I had fun over the summer playing with various homeschool planning systems but when it comes to real life simplicity works best for me, so my weekly planning at the moment consists of fifteen minutes on a Sunday night, writing what I want to cover on a big whiteboard. I include the subjects I want us to do, craft activities I’ve got planned and books I want us to read. This acts as a focusing checklist for me and means the children know what to expect (and, in many cases I hope, look forward to!) Thanks to the maths, history and science curricula we’re following, I don’t feel like I’ve got to reinvent the wheel every week – unless I want to of course 😉
Up until now I’ve been strewing books on the kitchen table, and I’ll continue to do this – C reads almost everything she finds there – but the table’s been getting rather cluttered! – so after hunting around for another surface to colonise for our homeschool – I’ve started laying out books on the lid of the dressing up box!

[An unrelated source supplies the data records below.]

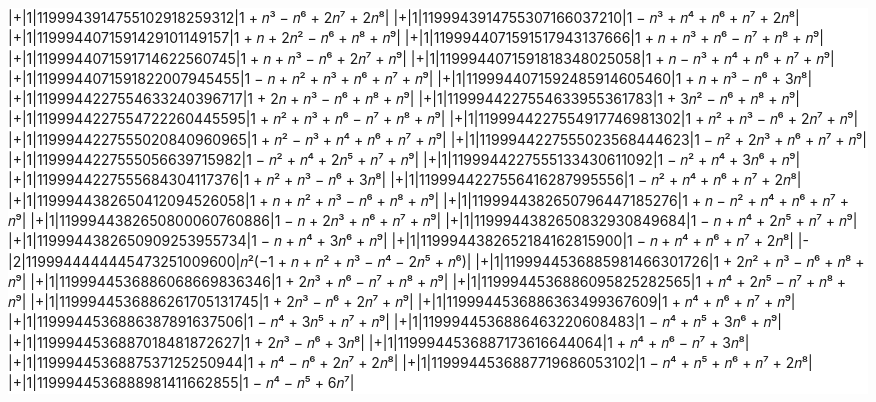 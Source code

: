 |+|1|1199943914755102918259312|1 + 𝑛³ − 𝑛⁶ + 2𝑛⁷ + 2𝑛⁸|
|+|1|1199943914755307166037210|1 − 𝑛³ + 𝑛⁴ + 𝑛⁶ + 𝑛⁷ + 2𝑛⁸|
|+|1|1199944071591429101149157|1 + 𝑛 + 2𝑛² − 𝑛⁶ + 𝑛⁸ + 𝑛⁹|
|+|1|1199944071591517943137666|1 + 𝑛 + 𝑛³ + 𝑛⁶ − 𝑛⁷ + 𝑛⁸ + 𝑛⁹|
|+|1|1199944071591714622560745|1 + 𝑛 + 𝑛³ − 𝑛⁶ + 2𝑛⁷ + 𝑛⁹|
|+|1|1199944071591818348025058|1 + 𝑛 − 𝑛³ + 𝑛⁴ + 𝑛⁶ + 𝑛⁷ + 𝑛⁹|
|+|1|1199944071591822007945455|1 − 𝑛 + 𝑛² + 𝑛³ + 𝑛⁶ + 𝑛⁷ + 𝑛⁹|
|+|1|1199944071592485914605460|1 + 𝑛 + 𝑛³ − 𝑛⁶ + 3𝑛⁸|
|+|1|1199944227554633240396717|1 + 2𝑛 + 𝑛³ − 𝑛⁶ + 𝑛⁸ + 𝑛⁹|
|+|1|1199944227554633955361783|1 + 3𝑛² − 𝑛⁶ + 𝑛⁸ + 𝑛⁹|
|+|1|1199944227554722260445595|1 + 𝑛² + 𝑛³ + 𝑛⁶ − 𝑛⁷ + 𝑛⁸ + 𝑛⁹|
|+|1|1199944227554917746981302|1 + 𝑛² + 𝑛³ − 𝑛⁶ + 2𝑛⁷ + 𝑛⁹|
|+|1|1199944227555020840960965|1 + 𝑛² − 𝑛³ + 𝑛⁴ + 𝑛⁶ + 𝑛⁷ + 𝑛⁹|
|+|1|1199944227555023568444623|1 − 𝑛² + 2𝑛³ + 𝑛⁶ + 𝑛⁷ + 𝑛⁹|
|+|1|1199944227555056639715982|1 − 𝑛² + 𝑛⁴ + 2𝑛⁵ + 𝑛⁷ + 𝑛⁹|
|+|1|1199944227555133430611092|1 − 𝑛² + 𝑛⁴ + 3𝑛⁶ + 𝑛⁹|
|+|1|1199944227555684304117376|1 + 𝑛² + 𝑛³ − 𝑛⁶ + 3𝑛⁸|
|+|1|1199944227556416287995556|1 − 𝑛² + 𝑛⁴ + 𝑛⁶ + 𝑛⁷ + 2𝑛⁸|
|+|1|1199944382650412094526058|1 + 𝑛 + 𝑛² + 𝑛³ − 𝑛⁶ + 𝑛⁸ + 𝑛⁹|
|+|1|1199944382650796447185276|1 + 𝑛 − 𝑛² + 𝑛⁴ + 𝑛⁶ + 𝑛⁷ + 𝑛⁹|
|+|1|1199944382650800060760886|1 − 𝑛 + 2𝑛³ + 𝑛⁶ + 𝑛⁷ + 𝑛⁹|
|+|1|1199944382650832930849684|1 − 𝑛 + 𝑛⁴ + 2𝑛⁵ + 𝑛⁷ + 𝑛⁹|
|+|1|1199944382650909253955734|1 − 𝑛 + 𝑛⁴ + 3𝑛⁶ + 𝑛⁹|
|+|1|1199944382652184162815900|1 − 𝑛 + 𝑛⁴ + 𝑛⁶ + 𝑛⁷ + 2𝑛⁸|
|-|2|1199944444445473251009600|𝑛²(−1 + 𝑛 + 𝑛² + 𝑛³ − 𝑛⁴ − 2𝑛⁵ + 𝑛⁶)|
|+|1|1199944536885981466301726|1 + 2𝑛² + 𝑛³ − 𝑛⁶ + 𝑛⁸ + 𝑛⁹|
|+|1|1199944536886068669836346|1 + 2𝑛³ + 𝑛⁶ − 𝑛⁷ + 𝑛⁸ + 𝑛⁹|
|+|1|1199944536886095825282565|1 + 𝑛⁴ + 2𝑛⁵ − 𝑛⁷ + 𝑛⁸ + 𝑛⁹|
|+|1|1199944536886261705131745|1 + 2𝑛³ − 𝑛⁶ + 2𝑛⁷ + 𝑛⁹|
|+|1|1199944536886363499367609|1 + 𝑛⁴ + 𝑛⁶ + 𝑛⁷ + 𝑛⁹|
|+|1|1199944536886387891637506|1 − 𝑛⁴ + 3𝑛⁵ + 𝑛⁷ + 𝑛⁹|
|+|1|1199944536886463220608483|1 − 𝑛⁴ + 𝑛⁵ + 3𝑛⁶ + 𝑛⁹|
|+|1|1199944536887018481872627|1 + 2𝑛³ − 𝑛⁶ + 3𝑛⁸|
|+|1|1199944536887173616644064|1 + 𝑛⁴ + 𝑛⁶ − 𝑛⁷ + 3𝑛⁸|
|+|1|1199944536887537125250944|1 + 𝑛⁴ − 𝑛⁶ + 2𝑛⁷ + 2𝑛⁸|
|+|1|1199944536887719686053102|1 − 𝑛⁴ + 𝑛⁵ + 𝑛⁶ + 𝑛⁷ + 2𝑛⁸|
|+|1|1199944536888981411662855|1 − 𝑛⁴ − 𝑛⁵ + 6𝑛⁷|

We start each day at about 830am with a “Morning Meeting” which usually includes a fun activity like drawing for Sketch Tuesday or watching a YouTube clip related to our current composer. Today we celebrated the beginning of October by making acrostic poems on autumnal paper.
After the Morning Meeting we take a look at the whiteboard and decide together what we want to focus on each day – which one day might be a little bit of everything, another mostly history, mostly science (or mostly swimming!). Maths I try to do every day. Thanks to the whiteboard checklist, I know everything will get covered by the end of the week 🙂
Another balance that seems to be working pretty well is that between curricula and autonomy. So while today we did maths, spelling, history and science from the whiteboard, C and J also spent time with a Klutz magnets book they pulled off the shelf (following which C made an “invention” out of one of the magnets, a piece of string, a paper fastener and a cardboard box), they spent fifteen minutes together playing Stack the Countries geography-quiz on the iPad, created characters, scenes and a story using another iPad app, PlayTime, and made dozens of play-doh pyramids!
C spent some time online researching how to make a quill after one of the kittens brought in a particularly unusual feather. And of course, there was time to make the most of the 25 C and sunshine and have a paddle … surely the last time this year?!!